Work request> Each line from the one with "Country of issuer" to the final line of the data must be reproduced exactly, and no other line may appear.

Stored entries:
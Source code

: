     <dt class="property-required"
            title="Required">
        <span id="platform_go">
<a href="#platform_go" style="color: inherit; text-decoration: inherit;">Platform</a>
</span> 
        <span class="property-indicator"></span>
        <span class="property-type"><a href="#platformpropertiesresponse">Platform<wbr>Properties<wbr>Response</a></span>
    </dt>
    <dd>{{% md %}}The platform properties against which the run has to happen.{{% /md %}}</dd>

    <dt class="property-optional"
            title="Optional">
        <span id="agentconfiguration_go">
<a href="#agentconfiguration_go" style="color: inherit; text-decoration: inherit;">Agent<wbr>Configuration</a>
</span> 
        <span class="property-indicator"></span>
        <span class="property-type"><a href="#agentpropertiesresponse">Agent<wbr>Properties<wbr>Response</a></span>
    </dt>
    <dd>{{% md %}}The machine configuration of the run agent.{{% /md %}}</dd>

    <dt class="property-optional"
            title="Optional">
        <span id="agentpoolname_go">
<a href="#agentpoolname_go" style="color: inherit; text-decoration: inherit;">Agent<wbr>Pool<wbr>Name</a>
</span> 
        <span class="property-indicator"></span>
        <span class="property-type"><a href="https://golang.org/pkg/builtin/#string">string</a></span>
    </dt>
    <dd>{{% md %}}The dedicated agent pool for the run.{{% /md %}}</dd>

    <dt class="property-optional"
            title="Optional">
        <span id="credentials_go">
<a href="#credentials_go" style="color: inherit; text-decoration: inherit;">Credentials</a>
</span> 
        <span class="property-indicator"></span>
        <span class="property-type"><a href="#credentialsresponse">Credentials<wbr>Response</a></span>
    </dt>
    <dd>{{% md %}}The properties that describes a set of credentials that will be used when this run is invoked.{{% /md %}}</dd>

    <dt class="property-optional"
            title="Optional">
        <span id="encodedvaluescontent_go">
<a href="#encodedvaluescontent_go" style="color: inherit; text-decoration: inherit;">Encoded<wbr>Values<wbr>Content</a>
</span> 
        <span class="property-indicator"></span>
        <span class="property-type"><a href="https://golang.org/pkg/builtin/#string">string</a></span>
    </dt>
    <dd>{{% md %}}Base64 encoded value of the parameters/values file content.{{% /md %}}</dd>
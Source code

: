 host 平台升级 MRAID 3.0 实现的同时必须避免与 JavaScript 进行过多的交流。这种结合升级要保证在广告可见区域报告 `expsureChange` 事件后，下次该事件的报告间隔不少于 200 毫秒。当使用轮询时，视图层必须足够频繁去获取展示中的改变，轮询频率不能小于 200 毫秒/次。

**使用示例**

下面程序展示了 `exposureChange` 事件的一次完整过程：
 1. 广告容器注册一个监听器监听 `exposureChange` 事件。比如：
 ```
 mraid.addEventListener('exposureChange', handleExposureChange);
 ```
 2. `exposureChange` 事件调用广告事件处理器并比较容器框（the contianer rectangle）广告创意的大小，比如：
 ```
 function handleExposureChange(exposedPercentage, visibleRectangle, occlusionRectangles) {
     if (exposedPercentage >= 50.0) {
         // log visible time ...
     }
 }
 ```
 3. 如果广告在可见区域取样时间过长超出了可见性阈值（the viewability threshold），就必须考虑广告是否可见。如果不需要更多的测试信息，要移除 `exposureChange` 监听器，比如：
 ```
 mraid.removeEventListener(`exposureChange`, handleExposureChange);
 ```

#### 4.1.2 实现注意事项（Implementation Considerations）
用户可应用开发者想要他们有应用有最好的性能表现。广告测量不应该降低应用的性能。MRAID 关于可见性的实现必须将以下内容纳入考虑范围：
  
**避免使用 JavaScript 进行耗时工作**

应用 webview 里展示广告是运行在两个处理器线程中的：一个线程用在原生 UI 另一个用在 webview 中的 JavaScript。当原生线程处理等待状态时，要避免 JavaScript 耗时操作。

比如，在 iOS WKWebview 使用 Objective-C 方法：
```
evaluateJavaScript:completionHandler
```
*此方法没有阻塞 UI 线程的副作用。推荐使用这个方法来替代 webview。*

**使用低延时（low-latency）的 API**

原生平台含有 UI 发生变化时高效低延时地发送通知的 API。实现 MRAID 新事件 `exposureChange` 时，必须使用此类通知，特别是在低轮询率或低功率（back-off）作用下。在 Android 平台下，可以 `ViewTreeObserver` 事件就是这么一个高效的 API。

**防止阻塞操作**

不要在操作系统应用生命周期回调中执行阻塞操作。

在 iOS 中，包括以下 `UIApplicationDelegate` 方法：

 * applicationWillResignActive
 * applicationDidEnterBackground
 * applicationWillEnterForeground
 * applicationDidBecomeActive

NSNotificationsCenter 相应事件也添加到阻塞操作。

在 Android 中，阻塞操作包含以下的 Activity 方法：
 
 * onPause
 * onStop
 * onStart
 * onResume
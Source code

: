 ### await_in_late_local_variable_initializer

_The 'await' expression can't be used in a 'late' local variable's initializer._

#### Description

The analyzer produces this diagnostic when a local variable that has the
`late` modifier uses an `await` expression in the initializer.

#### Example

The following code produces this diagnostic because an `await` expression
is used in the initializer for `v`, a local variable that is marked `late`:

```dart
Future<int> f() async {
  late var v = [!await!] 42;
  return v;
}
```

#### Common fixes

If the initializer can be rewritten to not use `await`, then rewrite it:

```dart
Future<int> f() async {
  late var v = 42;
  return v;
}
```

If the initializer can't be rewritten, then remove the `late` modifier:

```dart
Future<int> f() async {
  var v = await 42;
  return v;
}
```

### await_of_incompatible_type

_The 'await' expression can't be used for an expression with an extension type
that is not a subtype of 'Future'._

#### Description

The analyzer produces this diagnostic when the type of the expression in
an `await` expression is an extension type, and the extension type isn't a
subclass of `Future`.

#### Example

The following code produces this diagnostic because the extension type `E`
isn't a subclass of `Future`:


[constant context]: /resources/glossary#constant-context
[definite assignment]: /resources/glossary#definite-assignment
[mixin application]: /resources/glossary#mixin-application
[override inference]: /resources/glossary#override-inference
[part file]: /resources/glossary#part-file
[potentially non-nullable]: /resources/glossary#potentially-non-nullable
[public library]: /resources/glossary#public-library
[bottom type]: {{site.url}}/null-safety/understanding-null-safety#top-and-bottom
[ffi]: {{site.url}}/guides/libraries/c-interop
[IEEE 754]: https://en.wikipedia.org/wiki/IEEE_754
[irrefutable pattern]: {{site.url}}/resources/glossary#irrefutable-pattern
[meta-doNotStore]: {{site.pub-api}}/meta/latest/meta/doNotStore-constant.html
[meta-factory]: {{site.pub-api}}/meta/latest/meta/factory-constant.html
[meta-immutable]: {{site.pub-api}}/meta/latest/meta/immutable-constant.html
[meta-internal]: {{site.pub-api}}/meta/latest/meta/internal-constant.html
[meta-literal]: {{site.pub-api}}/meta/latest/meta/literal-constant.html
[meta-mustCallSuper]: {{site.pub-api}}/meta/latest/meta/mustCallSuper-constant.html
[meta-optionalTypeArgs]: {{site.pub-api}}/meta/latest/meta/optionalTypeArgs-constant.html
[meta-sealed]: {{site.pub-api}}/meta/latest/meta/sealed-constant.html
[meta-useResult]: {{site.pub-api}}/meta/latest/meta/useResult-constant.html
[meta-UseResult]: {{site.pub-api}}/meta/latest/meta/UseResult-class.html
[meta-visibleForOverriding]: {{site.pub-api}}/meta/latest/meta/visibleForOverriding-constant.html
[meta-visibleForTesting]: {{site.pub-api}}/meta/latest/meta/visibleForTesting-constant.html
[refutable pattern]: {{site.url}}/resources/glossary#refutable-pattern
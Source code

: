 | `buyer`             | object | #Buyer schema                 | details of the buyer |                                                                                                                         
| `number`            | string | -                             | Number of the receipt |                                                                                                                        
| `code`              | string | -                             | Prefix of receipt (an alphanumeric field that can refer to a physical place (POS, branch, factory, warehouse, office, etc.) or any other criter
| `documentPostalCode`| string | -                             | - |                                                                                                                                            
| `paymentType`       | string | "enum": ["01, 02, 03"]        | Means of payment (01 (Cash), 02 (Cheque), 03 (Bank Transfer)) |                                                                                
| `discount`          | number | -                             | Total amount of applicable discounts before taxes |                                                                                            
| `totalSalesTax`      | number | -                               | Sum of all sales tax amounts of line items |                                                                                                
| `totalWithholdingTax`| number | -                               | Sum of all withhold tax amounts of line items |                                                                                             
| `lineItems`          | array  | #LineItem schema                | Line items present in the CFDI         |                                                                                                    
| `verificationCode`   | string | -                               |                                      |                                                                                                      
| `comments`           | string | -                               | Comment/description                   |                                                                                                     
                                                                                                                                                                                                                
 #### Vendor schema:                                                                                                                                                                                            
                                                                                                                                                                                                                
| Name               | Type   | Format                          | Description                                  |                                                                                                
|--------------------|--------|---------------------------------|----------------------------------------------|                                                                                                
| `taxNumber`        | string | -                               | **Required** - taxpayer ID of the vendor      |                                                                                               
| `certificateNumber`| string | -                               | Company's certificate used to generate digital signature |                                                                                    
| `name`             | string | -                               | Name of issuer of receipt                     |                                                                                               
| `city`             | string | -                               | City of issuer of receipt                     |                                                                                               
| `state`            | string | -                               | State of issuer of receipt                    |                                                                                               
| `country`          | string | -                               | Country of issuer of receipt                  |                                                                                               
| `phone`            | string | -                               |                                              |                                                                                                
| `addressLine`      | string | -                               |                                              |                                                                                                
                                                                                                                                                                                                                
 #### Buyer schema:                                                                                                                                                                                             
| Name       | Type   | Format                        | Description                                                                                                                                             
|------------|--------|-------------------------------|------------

Your solution>
| `country`          | string | -                               | Country of issuer of receipt                  |                                                                                               
| `phone`            | string | -                               |                                              |                                                                                                
| `addressLine`      | string | -                               |                                              |                                                                                                
                                                                                                                                                                                                                
 #### Buyer schema:                                                                                                                                                                                             
| Name       | Type   | Format                        | Description                                                                                                                                             
|------------|--------|-------------------------------|------------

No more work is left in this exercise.